▶ _Exercise aim_
Count, in the entries, the lines with "onload". Answer with the number only.

▶ _Record excerpts_
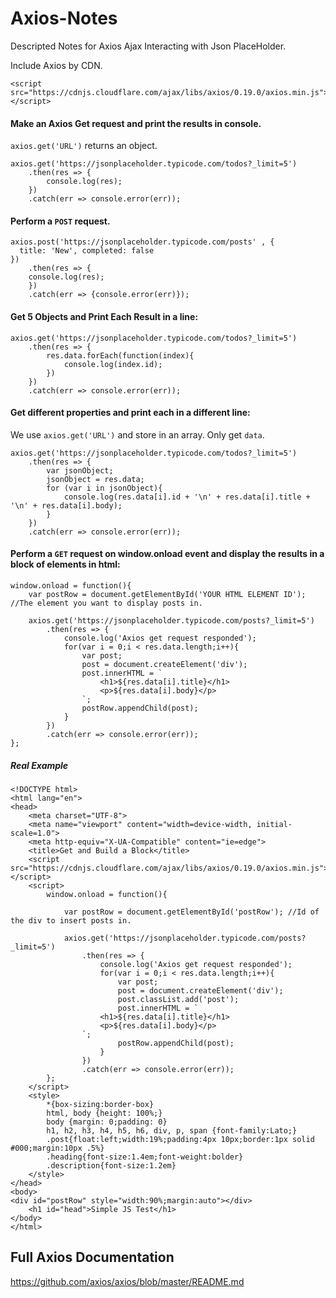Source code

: # Axios-Notes
Descripted Notes for Axios Ajax Interacting with Json PlaceHolder.

Include Axios by CDN.
```
<script src="https://cdnjs.cloudflare.com/ajax/libs/axios/0.19.0/axios.min.js"></script>
```

#### Make an Axios Get request and print the results in console.
`axios.get('URL')` returns an object.
```
axios.get('https://jsonplaceholder.typicode.com/todos?_limit=5')
    .then(res => {
        console.log(res);
    })
    .catch(err => console.error(err));
```

#### Perform a `POST` request.
```
axios.post('https://jsonplaceholder.typicode.com/posts' , {
  title: 'New', completed: false  
})
    .then(res => {
    console.log(res);
    })
    .catch(err => {console.error(err)});
```
#### Get 5 Objects and Print Each Result in a line:
```
axios.get('https://jsonplaceholder.typicode.com/todos?_limit=5')
    .then(res => {
        res.data.forEach(function(index){
            console.log(index.id);
        })
    })
    .catch(err => console.error(err));
```

#### Get different properties and print each in a different line:
We use `axios.get('URL')` and store in an array. Only get `data`.
```
axios.get('https://jsonplaceholder.typicode.com/todos?_limit=5')
    .then(res => {
        var jsonObject;
        jsonObject = res.data;
        for (var i in jsonObject){
            console.log(res.data[i].id + '\n' + res.data[i].title + '\n' + res.data[i].body);
        }
    })
    .catch(err => console.error(err));
```

#### Perform a `GET` request on window.onload event and display the results in a block of elements in html:
```
window.onload = function(){
    var postRow = document.getElementById('YOUR HTML ELEMENT ID'); //The element you want to display posts in.
    
    axios.get('https://jsonplaceholder.typicode.com/posts?_limit=5')
        .then(res => {
            console.log('Axios get request responded');
            for(var i = 0;i < res.data.length;i++){
                var post;
                post = document.createElement('div');
                post.innerHTML = `
                    <h1>${res.data[i].title}</h1>
                    <p>${res.data[i].body}</p>
                `;
                postRow.appendChild(post);
            }
        })
        .catch(err => console.error(err));  
};
```
##### Real Example
```
<!DOCTYPE html>
<html lang="en">
<head>
    <meta charset="UTF-8">
    <meta name="viewport" content="width=device-width, initial-scale=1.0">
    <meta http-equiv="X-UA-Compatible" content="ie=edge">
    <title>Get and Build a Block</title>
    <script src="https://cdnjs.cloudflare.com/ajax/libs/axios/0.19.0/axios.min.js"></script>
    <script>
        window.onload = function(){
        
            var postRow = document.getElementById('postRow'); //Id of the div to insert posts in.
            
            axios.get('https://jsonplaceholder.typicode.com/posts?_limit=5')
                .then(res => {
                    console.log('Axios get request responded');
                    for(var i = 0;i < res.data.length;i++){
                        var post;
                        post = document.createElement('div');
                        post.classList.add('post');
                        post.innerHTML = `
                    <h1>${res.data[i].title}</h1>
                    <p>${res.data[i].body}</p>
                `;
                        postRow.appendChild(post);
                    }
                })
                .catch(err => console.error(err));
        };
    </script>
    <style>
        *{box-sizing:border-box}
        html, body {height: 100%;}
        body {margin: 0;padding: 0}
        h1, h2, h3, h4, h5, h6, div, p, span {font-family:Lato;}
        .post{float:left;width:19%;padding:4px 10px;border:1px solid #000;margin:10px .5%}
        .heading{font-size:1.4em;font-weight:bolder}
        .description{font-size:1.2em}
    </style>
</head>
<body>
<div id="postRow" style="width:90%;margin:auto"></div>
    <h1 id="head">Simple JS Test</h1>
</body>
</html>
```

## Full Axios Documentation
https://github.com/axios/axios/blob/master/README.md
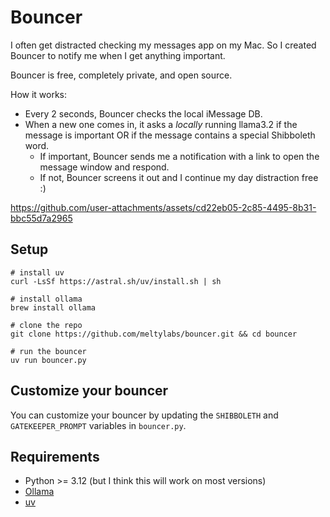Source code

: # Bouncer

I often get distracted checking my messages app on my Mac. So I created Bouncer to notify me when I get anything important. 

Bouncer is free, completely private, and open source.

How it works:
- Every 2 seconds, Bouncer checks the local iMessage DB.
- When a new one comes in, it asks a *locally* running llama3.2 if the message is important OR if the message contains a special Shibboleth word.
  - If important, Bouncer sends me a notification with a link to open the message window and respond.
  - If not, Bouncer screens it out and I continue my day distraction free :)

https://github.com/user-attachments/assets/cd22eb05-2c85-4495-8b31-bbc55d7a2965


## Setup

```
# install uv
curl -LsSf https://astral.sh/uv/install.sh | sh

# install ollama
brew install ollama

# clone the repo
git clone https://github.com/meltylabs/bouncer.git && cd bouncer

# run the bouncer
uv run bouncer.py
```

## Customize your bouncer

You can customize your bouncer by updating the `SHIBBOLETH` and `GATEKEEPER_PROMPT` variables in `bouncer.py`.

## Requirements

- Python >= 3.12 (but I think this will work on most versions)
- [Ollama](https://ollama.ai/)
- [uv](https://docs.astral.sh/uv/)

▶ _Answer space_
3